EraNusantara – Kementerian Koperasi dan UKM (Kemenkop UKM) mengumumkan langkah strategis yang berpotensi mengubah lanskap ekonomi perdesaan secara fundamental. Sebanyak 30.000 manajer Koperasi Desa/Kelurahan (Kopdeskel) Merah Putih akan mulai bertugas pada Agustus mendatang, menandai babak baru dalam pemberdayaan ekonomi rakyat. Penempatan ini dilakukan setelah mereka menuntaskan serangkaian pelatihan bela negara di bawah koordinasi Kementerian Pertahanan (Kemhan), sebuah sinergi yang menekankan tidak hanya kompetensi manajerial tetapi juga semangat nasionalisme.
Menteri Koperasi dan UKM, Ferry Juliantono, dalam konferensi pers di Jakarta pada Kamis (2/7/2026), menegaskan optimisme pemerintah terhadap program ini. Ferry menjelaskan bahwa seluruh manajer ditargetkan menyelesaikan pelatihan bela negara pada awal Agustus. Setelah itu, mereka akan langsung ditempatkan di Kopdeskel Merah Putih yang juga beriringan dengan rampungnya pembangunan fisik gudang, gerai, serta kelengkapan operasional lainnya. Mekanisme penempatan akan disesuaikan dengan domisili asal masing-masing manajer, memastikan mereka dapat berkontribusi optimal di daerah yang mereka kenal. "Insya Allah, awal Agustus mereka sudah siap bertugas dan ditempatkan sesuai daerah asalnya," ujar Ferry, menekankan efisiensi dan relevansi penempatan.

Untuk tahap awal, Kemenkop UKM memang memfokuskan pada 30.000 manajer. Namun, Ferry memastikan bahwa jumlah ini akan terus bertambah secara bertahap seiring dengan ekspansi pembangunan fisik gudang dan gerai Kopdeskel Merah Putih di tahun-tahun mendatang. Ini menunjukkan visi jangka panjang pemerintah untuk memperkuat fondasi ekonomi perdesaan melalui jaringan koperasi yang profesional dan modern.

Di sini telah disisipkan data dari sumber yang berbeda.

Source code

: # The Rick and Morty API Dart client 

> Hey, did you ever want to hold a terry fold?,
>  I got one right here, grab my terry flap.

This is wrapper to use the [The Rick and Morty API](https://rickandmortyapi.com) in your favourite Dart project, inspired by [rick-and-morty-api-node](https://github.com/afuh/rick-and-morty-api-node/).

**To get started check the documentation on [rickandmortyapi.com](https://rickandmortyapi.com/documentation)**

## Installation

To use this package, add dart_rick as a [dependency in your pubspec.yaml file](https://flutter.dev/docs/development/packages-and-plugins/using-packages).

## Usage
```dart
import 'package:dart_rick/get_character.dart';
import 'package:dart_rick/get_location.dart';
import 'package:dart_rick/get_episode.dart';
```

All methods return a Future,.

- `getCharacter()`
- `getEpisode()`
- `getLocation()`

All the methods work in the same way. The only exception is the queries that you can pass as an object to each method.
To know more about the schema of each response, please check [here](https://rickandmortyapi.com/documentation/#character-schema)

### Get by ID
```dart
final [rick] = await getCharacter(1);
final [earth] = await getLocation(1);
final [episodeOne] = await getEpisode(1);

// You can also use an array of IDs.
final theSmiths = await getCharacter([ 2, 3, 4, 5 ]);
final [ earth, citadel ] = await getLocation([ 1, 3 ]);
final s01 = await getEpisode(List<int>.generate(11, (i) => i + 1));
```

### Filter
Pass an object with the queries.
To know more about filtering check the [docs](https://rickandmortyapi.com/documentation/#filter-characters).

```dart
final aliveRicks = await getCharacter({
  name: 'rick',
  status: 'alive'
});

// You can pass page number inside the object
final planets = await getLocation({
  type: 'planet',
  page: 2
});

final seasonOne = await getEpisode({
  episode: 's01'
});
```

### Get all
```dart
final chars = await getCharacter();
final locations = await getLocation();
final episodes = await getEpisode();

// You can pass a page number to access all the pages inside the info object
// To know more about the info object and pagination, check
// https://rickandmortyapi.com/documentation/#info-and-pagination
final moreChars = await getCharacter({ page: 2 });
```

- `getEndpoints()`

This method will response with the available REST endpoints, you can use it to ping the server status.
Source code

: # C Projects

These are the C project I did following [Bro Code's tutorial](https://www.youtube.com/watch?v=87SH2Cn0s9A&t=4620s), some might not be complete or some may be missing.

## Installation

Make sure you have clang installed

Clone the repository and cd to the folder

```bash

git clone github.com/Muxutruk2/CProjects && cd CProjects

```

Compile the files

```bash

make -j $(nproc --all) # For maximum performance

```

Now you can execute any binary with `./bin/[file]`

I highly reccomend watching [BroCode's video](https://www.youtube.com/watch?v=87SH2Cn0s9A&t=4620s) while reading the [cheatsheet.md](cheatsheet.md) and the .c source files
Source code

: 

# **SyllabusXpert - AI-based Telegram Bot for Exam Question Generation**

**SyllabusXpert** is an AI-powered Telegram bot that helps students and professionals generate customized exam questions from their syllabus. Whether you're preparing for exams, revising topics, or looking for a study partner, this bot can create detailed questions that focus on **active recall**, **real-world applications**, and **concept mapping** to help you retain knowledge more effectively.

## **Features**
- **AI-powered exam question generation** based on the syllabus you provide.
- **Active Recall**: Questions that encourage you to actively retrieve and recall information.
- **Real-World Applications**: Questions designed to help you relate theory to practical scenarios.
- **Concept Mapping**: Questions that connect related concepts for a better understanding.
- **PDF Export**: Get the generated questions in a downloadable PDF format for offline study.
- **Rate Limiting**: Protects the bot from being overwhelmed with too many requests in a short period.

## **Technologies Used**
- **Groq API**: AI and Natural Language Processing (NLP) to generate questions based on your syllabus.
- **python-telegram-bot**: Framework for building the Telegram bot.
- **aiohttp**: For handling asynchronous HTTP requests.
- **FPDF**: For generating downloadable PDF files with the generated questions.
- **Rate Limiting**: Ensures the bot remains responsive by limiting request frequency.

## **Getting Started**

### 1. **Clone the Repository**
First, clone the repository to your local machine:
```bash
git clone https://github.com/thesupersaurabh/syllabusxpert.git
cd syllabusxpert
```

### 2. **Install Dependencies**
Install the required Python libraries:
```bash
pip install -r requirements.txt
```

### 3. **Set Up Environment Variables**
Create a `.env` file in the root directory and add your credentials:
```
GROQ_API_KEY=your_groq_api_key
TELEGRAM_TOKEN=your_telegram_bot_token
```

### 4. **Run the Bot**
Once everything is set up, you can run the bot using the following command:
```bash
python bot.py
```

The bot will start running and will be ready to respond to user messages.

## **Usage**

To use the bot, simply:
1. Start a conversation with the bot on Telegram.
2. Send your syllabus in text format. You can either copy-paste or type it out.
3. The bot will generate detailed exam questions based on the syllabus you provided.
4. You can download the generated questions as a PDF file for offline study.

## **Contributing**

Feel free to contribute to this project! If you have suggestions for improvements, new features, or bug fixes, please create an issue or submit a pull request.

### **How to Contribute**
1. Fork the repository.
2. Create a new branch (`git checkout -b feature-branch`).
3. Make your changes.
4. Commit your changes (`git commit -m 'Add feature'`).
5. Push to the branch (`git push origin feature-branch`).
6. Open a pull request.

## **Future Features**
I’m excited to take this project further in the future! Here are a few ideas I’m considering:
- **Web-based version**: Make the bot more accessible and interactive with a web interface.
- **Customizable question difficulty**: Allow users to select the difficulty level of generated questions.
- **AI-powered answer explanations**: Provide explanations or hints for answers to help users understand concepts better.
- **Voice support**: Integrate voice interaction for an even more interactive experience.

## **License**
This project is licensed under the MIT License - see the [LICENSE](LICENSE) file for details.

Guna membekali para manajer dengan kapasitas mumpuni, Kementerian Koperasi telah menyiapkan 12 modul pelatihan manajerial komprehensif. Materi yang diberikan mencakup spektrum luas, mulai dari manajemen perkoperasian, tata kelola yang baik (good corporate governance), digitalisasi koperasi, hingga studi kasus koperasi sukses yang telah menembus pasar ekspor. Wakil Menteri Koperasi dan UKM, Farida Farichah, menambahkan bahwa pelatihan ini dirancang untuk menumbuhkan koperasi yang profesional dan profitabel. "’Ini adalah motivasi bagi mereka, bahwa Koperasi Desa Merah Putih, jika dikelola secara profesional, memiliki potensi besar untuk menjadi lembaga yang kuat dan menguntungkan,’ jelas Farida," seperti dikutip dari eranusantara.co.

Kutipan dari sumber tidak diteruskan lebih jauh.